Sometimes more than one artist will be on a song. For example, Jay-z's new song "A Star is Born" features the artist Cole, and thus would be listed as "Jay-z (featuring Cole) - A Star is Born" in a catalog. My question is how to model this in my database.

Right now it's pretty simple: every song belongs_to :artist and every artist has_many :songs. I want to change this so that songs have many artists, with one artist specified as "primary" -- i.e., if A, B, and C are all associated with a given song and A is primary, the artist of that song will be displayed as "A (featuring B and C)".

Here's what I'm thinking:

Song:

has_many :artists, :through => :performances

Artist:

has_many :songs, :through => :performances

where the performance model would have a single field for primary?, designating whether a given performance was the "primary" performance on the song, meaning that the artist associated with that performance is the primary artist on the song.

Does this approach make sense?

+2  A: 

Yes. You nailed it.

Fragsworth
A: 

It looks like you're using performances as an join table with added information to link songs to artists. But this does not work well enough. Songs can have many performances, and each performance can have multiple performers.

I would restructure the database to use a the following structure. Unfortunately it would require a little more work to add a Song to the database, but allows for covers, multiple versions of the song, and duets.

Song (Attributes: Title)

  • has many Performances
  • has many Performers (through Performances)
  • has many Artists (through Performers)

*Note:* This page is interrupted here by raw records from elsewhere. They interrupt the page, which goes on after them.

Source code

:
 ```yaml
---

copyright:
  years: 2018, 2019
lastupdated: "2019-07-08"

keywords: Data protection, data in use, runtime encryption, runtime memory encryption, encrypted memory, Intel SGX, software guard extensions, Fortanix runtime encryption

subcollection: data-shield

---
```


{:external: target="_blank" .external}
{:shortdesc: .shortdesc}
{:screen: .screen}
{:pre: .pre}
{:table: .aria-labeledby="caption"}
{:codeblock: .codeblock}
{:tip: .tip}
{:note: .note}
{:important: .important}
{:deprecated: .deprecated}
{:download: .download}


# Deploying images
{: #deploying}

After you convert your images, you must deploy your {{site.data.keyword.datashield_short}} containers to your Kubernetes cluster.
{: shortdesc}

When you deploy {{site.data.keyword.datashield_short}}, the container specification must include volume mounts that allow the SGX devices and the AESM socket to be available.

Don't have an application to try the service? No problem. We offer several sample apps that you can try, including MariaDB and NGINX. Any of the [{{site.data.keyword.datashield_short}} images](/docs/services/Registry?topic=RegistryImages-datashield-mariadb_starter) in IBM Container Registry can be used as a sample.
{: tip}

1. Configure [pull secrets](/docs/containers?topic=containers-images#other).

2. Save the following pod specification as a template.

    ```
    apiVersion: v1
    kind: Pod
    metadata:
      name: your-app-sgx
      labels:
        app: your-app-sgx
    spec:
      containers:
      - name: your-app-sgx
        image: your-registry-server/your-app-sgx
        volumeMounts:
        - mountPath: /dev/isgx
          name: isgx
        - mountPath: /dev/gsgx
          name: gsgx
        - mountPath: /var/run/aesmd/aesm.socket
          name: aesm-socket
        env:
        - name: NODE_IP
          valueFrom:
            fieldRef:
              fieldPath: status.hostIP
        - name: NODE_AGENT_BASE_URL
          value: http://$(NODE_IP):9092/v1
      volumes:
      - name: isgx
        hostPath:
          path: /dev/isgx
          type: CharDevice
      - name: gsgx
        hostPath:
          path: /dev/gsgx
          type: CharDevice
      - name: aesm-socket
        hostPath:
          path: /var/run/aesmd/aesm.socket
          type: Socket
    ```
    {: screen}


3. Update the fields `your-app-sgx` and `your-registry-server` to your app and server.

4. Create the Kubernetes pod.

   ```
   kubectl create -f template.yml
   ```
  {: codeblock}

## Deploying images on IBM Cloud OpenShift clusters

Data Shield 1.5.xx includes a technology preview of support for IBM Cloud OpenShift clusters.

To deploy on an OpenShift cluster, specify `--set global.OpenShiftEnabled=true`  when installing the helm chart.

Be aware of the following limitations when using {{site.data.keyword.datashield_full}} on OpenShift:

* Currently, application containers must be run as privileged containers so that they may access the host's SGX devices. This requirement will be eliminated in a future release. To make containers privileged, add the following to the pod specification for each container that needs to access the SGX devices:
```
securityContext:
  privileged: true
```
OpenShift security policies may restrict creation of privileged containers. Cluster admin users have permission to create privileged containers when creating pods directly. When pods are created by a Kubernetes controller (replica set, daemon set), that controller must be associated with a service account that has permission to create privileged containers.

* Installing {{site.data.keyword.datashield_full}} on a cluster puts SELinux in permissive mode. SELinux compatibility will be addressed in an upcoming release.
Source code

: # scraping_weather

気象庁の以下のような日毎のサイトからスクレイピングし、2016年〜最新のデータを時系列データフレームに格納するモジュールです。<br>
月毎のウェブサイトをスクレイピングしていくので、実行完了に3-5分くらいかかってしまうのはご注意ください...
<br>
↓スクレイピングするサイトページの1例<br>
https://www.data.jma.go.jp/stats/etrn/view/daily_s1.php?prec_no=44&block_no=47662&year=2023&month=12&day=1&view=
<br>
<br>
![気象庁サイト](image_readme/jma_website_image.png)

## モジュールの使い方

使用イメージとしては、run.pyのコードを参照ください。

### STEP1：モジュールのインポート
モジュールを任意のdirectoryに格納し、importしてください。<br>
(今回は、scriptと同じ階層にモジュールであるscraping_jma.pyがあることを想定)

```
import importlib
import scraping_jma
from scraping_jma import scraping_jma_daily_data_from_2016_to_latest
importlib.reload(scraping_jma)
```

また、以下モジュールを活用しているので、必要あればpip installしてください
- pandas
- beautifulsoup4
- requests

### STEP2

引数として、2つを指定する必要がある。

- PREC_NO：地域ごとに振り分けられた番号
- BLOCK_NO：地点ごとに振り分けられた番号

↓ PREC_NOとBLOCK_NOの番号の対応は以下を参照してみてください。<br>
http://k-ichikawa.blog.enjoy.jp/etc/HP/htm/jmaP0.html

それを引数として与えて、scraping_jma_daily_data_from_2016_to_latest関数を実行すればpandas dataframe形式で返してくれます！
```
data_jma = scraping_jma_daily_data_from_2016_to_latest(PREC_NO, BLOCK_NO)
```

Performance (Foreign Key: Song_id, Attributes: Date, Year, Length, Genre, Album, )

  • belongs to Song
  • has many Performers
  • has many Artist (through Performers)

Performers (Foreign keys: Performance_id, Artist_id, Attributes: Role)

  • has one Song (through Performers) N.B. has_one :through is not a core feature of Rails
  • belongs to Performances
  • belongs to Artist

Artist (Attributes: Name, Date of Birth, etc. (other Personal inforamtion))

  • has many Performers
  • has many Performances (through Performers)
  • has many Songs (through Performances)

If you wanted to enforce 1 primary artist/performance it would be done as validation in Performers.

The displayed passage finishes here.